If you’re not careful, you can wind up creeping into a sort of tragedy of the commons situation where nobody shuts down little used EC2 instances because “that’s somebody else’s job” or simply because they’re not sure if anyone is using it. And since amazon bill doesn’t make it easy to see which server did what, let alone who was mostly using which server, it’s hard to formulate a good strategy for beating back the costs.
Here’s a simple, though somewhat radical solution. Prepay cloud developers for EC2 costs and have them use their own amazon accounts. The new improved amazon panel makes it easy to snapshot AMIs, do EBS volume management, and share these resources privately on a per-user basis. Share what you need to share, paypal the developer some funds and let them get on with it.

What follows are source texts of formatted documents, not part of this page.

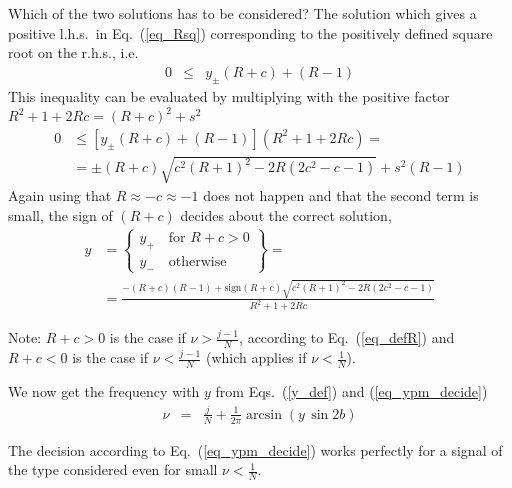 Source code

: \documentclass[english, parskip=full]{scrartcl}
\newcommand{\tecxt}{}
\begin{document}
Which of the two solutions has to be considered?
The solution which gives a positive l.h.s.\ in
Eq.~(\ref{eq_Rsq}) corresponding to the positively defined square root on the r.h.s., i.e.
\begin{eqnarray}
  \label{y_plus_minus}
  0 &\leq& y_\pm (R+c) + (R-1)
\end{eqnarray}
This inequality can be evaluated by multiplying with the positive factor
$R^2 + 1 + 2Rc = (R+c)^2 + s^2$
\begin{align}
  0 &\leq [y_\pm (R+c) + (R-1)] (R^2 + 1 + 2Rc)
  =\\
  &= \pm (R+c) \sqrt{c^2(R+1)^2 - 2R(2c^2-c-1)} + s^2(R-1)
\end{align}
Again using that $R \approx -c \approx -1$ does not happen and that the second term is small,
the sign of $(R+c)$ decides about the correct solution,
\begin{align}
  y &= \left\{
          \begin{array}{l}
             y_+ \quad \text{for } R+c > 0
             \\
             y_- \quad \text{otherwise}
          \end{array}
    \right\}
    =\\
    &=
  \frac{-(R+c)(R-1) + \tecxt\text{sign}(R+c) \sqrt{c^2(R+1)^2 - 2R(2c^2-c-1)}}
       {R^2 + 1 + 2Rc}
  \label{eq_ypm_decide}
\end{align}

Note: $R+c>0$ is the case if $\nu > \frac{j-1}{N}$, according to Eq.~(\ref{eq_defR})
and $R+c<0$ is the case if $\nu < \frac{j-1}{N}$ (which applies if $\nu < \frac 1N$).

We now get the frequency with $y$ from Eqs.~(\ref{y_def}) and
(\ref{eq_ypm_decide})
\begin{eqnarray}
  \nu &=&  \frac{j}{N} + \frac{1}{2\pi}\arcsin\left(y \, \sin 2b \right)
\end{eqnarray}

The decision according to Eq.~(\ref{eq_ypm_decide})
works perfectly for a signal of the type considered even for small $\nu < \frac{1}{N}$.
\end{document}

Suddenly your army of contractors is keeping a much more watchful eye on that EC2 balance because they don’t want to go back to their boss / client to request another prepaid-EC2 cash infusion more often than absolutely necessary.
This isn’t a silver bullet. If you are a fortune 500 company using “enterprise” cloud, you probably don’t want to start encouraging your sysadmins to start expensing basic server costs to their corporate credit card (actually, why not?…. nah). The prepay-EC2 strategy works best where you have a small well defined task that requires an EC2 environment, for example because setup is complicated and/or unautomated, and the developer is a cloudworker type outsourced contractor that wants to get coding with a minimum of friction. I think this approach could also work in a smallish startup environment casual enough that there is a degree of trust but using enouch computing resources that cost is beginning to matter. Prepaid EC2 might be just the trick for keeping the individual team members mindful of costs. I haven’t actually tried this though.
Minor detail: what do you do when the developer does such a good job minding costs that he completes the task far under the prepaid budget? I say, let them keep the excess!
Nota bene: the patch-tag production server is still in linode, and there are no concrete plans to switch to the cloud, though I am kicking the idea around.